Wednesday, September 25, 2019

#268 / In My Cadillac

In late August, 2019, The New York Times ran an article on the front page of its business section: "Cadillac's Last Stand?

As the first line of the article said, "Few American brand names have ever achieved the stature of Cadillac, which was once so closely identified with excellence and status that it became shorthand for anything that was top of the line." 

Bob Dylan fans will undoubtedly remember his validation of this observation in "Talkin' World War III Blues," which was copyrighted in 1963:

Well, I seen a Cadillac window uptown
And there was nobody aroun’
I got into the driver’s seat
And I drove down 42nd Street
In my Cadillac. Good car to drive after a war

Like Dylan says, a Cadillac was "a good car to drive." That was true "after a war," and maybe pretty much anytime! A Cadillac, in fact, was probably better than "good."  I think that The Times is right about the meaning of that Cadillac name. In the late 1950s and early 1960s, after the end of World War II, and as we were waiting around for World War III, almost everyone would have said that a Cadillac was the best car to drive!

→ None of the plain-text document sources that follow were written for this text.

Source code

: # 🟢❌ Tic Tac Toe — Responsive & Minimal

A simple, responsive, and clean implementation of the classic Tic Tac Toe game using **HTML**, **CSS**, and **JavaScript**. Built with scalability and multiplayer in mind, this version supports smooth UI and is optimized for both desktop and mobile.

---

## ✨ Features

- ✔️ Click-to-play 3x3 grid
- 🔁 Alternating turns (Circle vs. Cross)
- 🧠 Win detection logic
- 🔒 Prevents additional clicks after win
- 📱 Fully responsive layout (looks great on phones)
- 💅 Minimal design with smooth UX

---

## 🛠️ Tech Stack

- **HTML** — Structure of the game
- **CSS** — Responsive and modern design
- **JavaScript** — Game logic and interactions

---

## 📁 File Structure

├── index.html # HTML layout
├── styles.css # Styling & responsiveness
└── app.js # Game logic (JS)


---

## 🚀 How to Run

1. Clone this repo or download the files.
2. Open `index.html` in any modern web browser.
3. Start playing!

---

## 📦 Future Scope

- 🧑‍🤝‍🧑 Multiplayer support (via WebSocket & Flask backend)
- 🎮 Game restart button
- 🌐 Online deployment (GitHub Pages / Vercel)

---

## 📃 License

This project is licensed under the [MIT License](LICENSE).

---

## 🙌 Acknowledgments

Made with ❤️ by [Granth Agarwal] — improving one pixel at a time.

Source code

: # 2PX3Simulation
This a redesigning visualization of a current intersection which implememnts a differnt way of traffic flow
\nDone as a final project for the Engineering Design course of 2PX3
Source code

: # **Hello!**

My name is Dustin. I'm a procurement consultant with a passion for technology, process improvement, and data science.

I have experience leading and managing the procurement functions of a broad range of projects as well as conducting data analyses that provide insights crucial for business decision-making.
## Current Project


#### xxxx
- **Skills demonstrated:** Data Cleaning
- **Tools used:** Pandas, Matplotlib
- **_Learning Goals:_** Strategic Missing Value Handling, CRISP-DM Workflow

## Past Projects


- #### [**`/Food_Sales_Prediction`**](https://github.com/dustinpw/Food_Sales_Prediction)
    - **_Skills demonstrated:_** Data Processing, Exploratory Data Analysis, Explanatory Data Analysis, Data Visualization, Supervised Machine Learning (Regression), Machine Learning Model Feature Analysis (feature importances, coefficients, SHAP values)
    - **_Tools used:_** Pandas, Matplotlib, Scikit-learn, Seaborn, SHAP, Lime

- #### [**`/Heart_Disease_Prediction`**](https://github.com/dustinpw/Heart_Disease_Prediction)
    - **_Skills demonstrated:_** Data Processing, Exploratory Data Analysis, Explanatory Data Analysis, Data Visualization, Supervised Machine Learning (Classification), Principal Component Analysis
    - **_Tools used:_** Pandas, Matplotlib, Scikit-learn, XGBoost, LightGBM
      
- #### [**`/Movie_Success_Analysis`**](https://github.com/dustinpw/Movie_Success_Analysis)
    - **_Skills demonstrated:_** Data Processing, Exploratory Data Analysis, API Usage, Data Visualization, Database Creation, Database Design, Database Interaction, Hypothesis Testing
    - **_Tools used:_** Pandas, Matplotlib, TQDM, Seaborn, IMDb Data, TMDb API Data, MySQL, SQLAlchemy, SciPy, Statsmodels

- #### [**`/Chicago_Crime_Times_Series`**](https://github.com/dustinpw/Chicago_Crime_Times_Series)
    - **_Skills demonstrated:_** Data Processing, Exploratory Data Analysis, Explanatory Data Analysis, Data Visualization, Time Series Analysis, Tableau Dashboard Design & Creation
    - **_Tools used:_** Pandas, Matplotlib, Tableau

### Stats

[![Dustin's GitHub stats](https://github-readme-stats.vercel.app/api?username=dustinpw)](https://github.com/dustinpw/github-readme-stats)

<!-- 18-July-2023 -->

The picture above is of a 1956 Cadillac Coupe Deville. As it happens, that is the car in which I learned to drive. I think that was in 1958, when I would have been fifteen. The picture above, please understand, is not a picture of the exact car that I drove back then (at least I doubt it). But the car I drove looked just like that - gold, and before the fins got too big. That Cadillac was my Dad's car, and I got to drive it at Stanford University (without benefit of a driver's license) at a time when the roadways there were almost deserted, in keeping with a place that everyone called, "The Farm." 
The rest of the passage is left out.